Collected data:

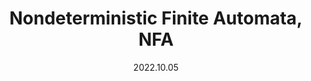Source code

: ---
title: Nondeterministic Finite Automata, NFA
date: 2022.10.05
slug: 2-1
category: 2. Finite automata
---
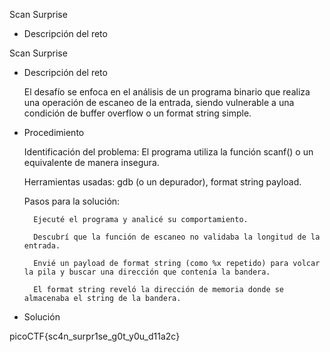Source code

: Scan Surprise

- Descripción del reto

Scan Surprise

- Descripción del reto

    El desafío se enfoca en el análisis de un programa binario que realiza una operación de escaneo de la entrada, siendo vulnerable a una condición de buffer overflow o un format string simple.

- Procedimiento

    Identificación del problema: El programa utiliza la función scanf() o un equivalente de manera insegura.

    Herramientas usadas: gdb (o un depurador), format string payload.

    Pasos para la solución:

        Ejecuté el programa y analicé su comportamiento.

        Descubrí que la función de escaneo no validaba la longitud de la entrada.

        Envié un payload de format string (como %x repetido) para volcar la pila y buscar una dirección que contenía la bandera.

        El format string reveló la dirección de memoria donde se almacenaba el string de la bandera.

- Solución

picoCTF{sc4n_surpr1se_g0t_y0u_d11a2c}

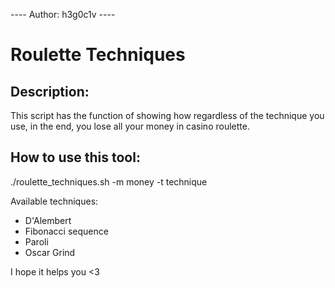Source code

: ---- Author: h3g0c1v ----
# Roulette Techniques
## Description:
This script has the function of showing how regardless of the technique you use, in the end, you lose all your money in casino roulette.

## How to use this tool:

./roulette_techniques.sh -m money -t technique

Available techniques:
- D'Alembert
- Fibonacci sequence
- Paroli
- Oscar Grind

I hope it helps you <3

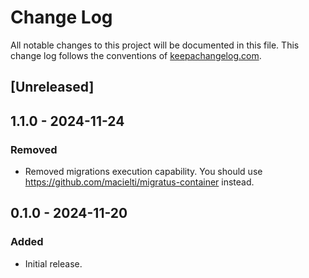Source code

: # Change Log

All notable changes to this project will be documented in this file. This change log follows the conventions
of [keepachangelog.com](http://keepachangelog.com/).

## [Unreleased]

## 1.1.0 - 2024-11-24

### Removed

- Removed migrations execution capability. You should use https://github.com/macielti/migratus-container instead.

## 0.1.0 - 2024-11-20

### Added

- Initial release.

# WHAT IS EXPECTED
Restate word for word the lines from the one holding "- Oscar Grind" down through the last line of the records above, and do not include the pictures.

# ANSWER SECTION
- Oscar Grind

I hope it helps you <3

Source code

: # Change Log

All notable changes to this project will be documented in this file. This change log follows the conventions
of [keepachangelog.com](http://keepachangelog.com/).

## [Unreleased]

## 1.1.0 - 2024-11-24

### Removed

- Removed migrations execution capability. You should use https://github.com/macielti/migratus-container instead.

## 0.1.0 - 2024-11-20

### Added

- Initial release.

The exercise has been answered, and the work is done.